Step 5: Route edge cases to a Human approval

On the escalate branch, add a Human node so a manager makes the final call. Set a clear Message and a templated Notification title and body so approvers see context, for example a body of {{ input.employeeName }} requested {{ input.leaveType }} leave {{ input.dateStart }} to {{ input.dateEnd }}. Miraxa flagged: {{ review.reason }}. Add the managers as Approval slots (the only required field) using User, Role, or Team atoms, set a Timeout (minutes) if you want stale requests to lapse, and optionally enable Email approvers. Approvers respond in the Approvals inbox. When every slot approves, the node outputs { approved: true, outcome: "APPROVED" } and the run continues to Step 6; a rejection or timeout halts the workflow, so add a Slack send-message or Send Email step after a separate notify path if you want the requester informed of a stop. To alert the managers proactively, place a Slack Direct-mode node with send-message just before the Human node.

Step 6: Write the approval back to Deputy and notify Slack

On both the auto-approve branch and the post-Human-approval path, add a Connector node in Direct mode using the Deputy connector and the create-leave tool.

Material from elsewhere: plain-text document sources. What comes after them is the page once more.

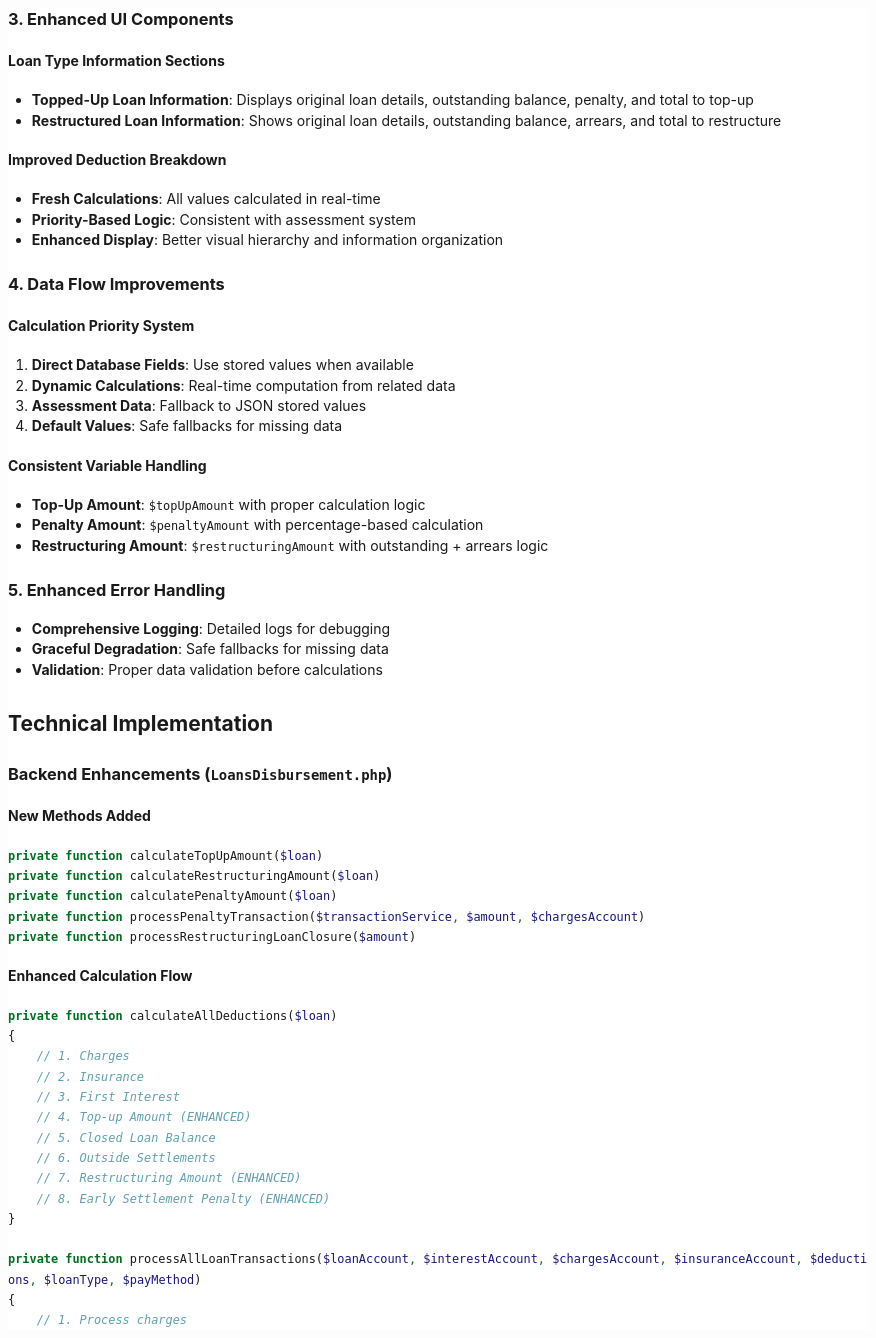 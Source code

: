 ### 3. **Enhanced UI Components**

#### **Loan Type Information Sections**
- **Topped-Up Loan Information**: Displays original loan details, outstanding balance, penalty, and total to top-up
- **Restructured Loan Information**: Shows original loan details, outstanding balance, arrears, and total to restructure

#### **Improved Deduction Breakdown**
- **Fresh Calculations**: All values calculated in real-time
- **Priority-Based Logic**: Consistent with assessment system
- **Enhanced Display**: Better visual hierarchy and information organization

### 4. **Data Flow Improvements**

#### **Calculation Priority System**
1. **Direct Database Fields**: Use stored values when available
2. **Dynamic Calculations**: Real-time computation from related data
3. **Assessment Data**: Fallback to JSON stored values
4. **Default Values**: Safe fallbacks for missing data

#### **Consistent Variable Handling**
- **Top-Up Amount**: `$topUpAmount` with proper calculation logic
- **Penalty Amount**: `$penaltyAmount` with percentage-based calculation
- **Restructuring Amount**: `$restructuringAmount` with outstanding + arrears logic

### 5. **Enhanced Error Handling**
- **Comprehensive Logging**: Detailed logs for debugging
- **Graceful Degradation**: Safe fallbacks for missing data
- **Validation**: Proper data validation before calculations

## Technical Implementation

### **Backend Enhancements** (`LoansDisbursement.php`)

#### **New Methods Added**
```php
private function calculateTopUpAmount($loan)
private function calculateRestructuringAmount($loan)
private function calculatePenaltyAmount($loan)
private function processPenaltyTransaction($transactionService, $amount, $chargesAccount)
private function processRestructuringLoanClosure($amount)
```

#### **Enhanced Calculation Flow**
```php
private function calculateAllDeductions($loan)
{
    // 1. Charges
    // 2. Insurance
    // 3. First Interest
    // 4. Top-up Amount (ENHANCED)
    // 5. Closed Loan Balance
    // 6. Outside Settlements
    // 7. Restructuring Amount (ENHANCED)
    // 8. Early Settlement Penalty (ENHANCED)
}

private function processAllLoanTransactions($loanAccount, $interestAccount, $chargesAccount, $insuranceAccount, $deductions, $loanType, $payMethod)
{
    // 1. Process charges
```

Map its leave object input to the request details and set the status to approved, for example:

{
  "Employee": "{{ input.employeeId }}",
  "DateStart": "{{ input.dateStart }}",
  "DateEnd": "{{ input.dateEnd }}",
  "Status": 1,
  "ApprovalComment": "{{ review.reason }}"
}

Finish with a Slack Direct-mode node calling send-message to post the outcome to your team channel, for example Leave for {{ input.employeeName }} approved automatically: {{ review.reason }}. You can also add a Send Email node to confirm directly with the employee.

Tips

  • Keep the policy in the Agent-mode prompt short and rule-by-rule. Specific, numbered rules produce far more consistent decisions than a paragraph of prose.
  • Use the confidence field from the Response Schema as a safety valve: in the Condition node, escalate any decision below a threshold even if the agent said approve.
  • For policies that change often, store them in a Knowledge collection and query them with a Knowledge node, then feed the result into the prompt instead of hard-coding rules. See the policy-lookup pattern in the Learn More links.
  • Open Miraxa in the designer and describe the flow in a sentence to scaffold the nodes, then fine-tune each one in the properties panel.

Common Pitfalls

  • Skipping the Response Schema: without it the agent may return free text and the Condition node will not match cleanly. Always force structured JSON.
  • Forgetting that a rejected or timed-out Human node halts the run. Downstream "on reject do X" branching is not supported, so put requester notifications on a separate path or before the Human step.
  • Date and timezone mismatches: make sure the dates you pass to create-leave match the format Deputy expects and that notice-period math accounts for the requester's timezone.
  • Replayed webhook deliveries: enable event-id deduplication on the trigger, otherwise a retried POST can produce a second decision and a duplicate leave record.

Testing

Before turning the workflow on for everyone, test against one employee. Send a sample POST to the webhook URL with a request that clearly passes every rule and confirm it auto-approves and writes back to Deputy. Then send one that obviously breaks a rule and confirm it rejects without escalating. Finally send a borderline case (for example, leave just inside the notice window) and confirm it reaches the Approvals inbox, then approve it and check that the Deputy record updates and the Slack message posts. Watch each run in the execution history to verify the agent's decision and the branch it took.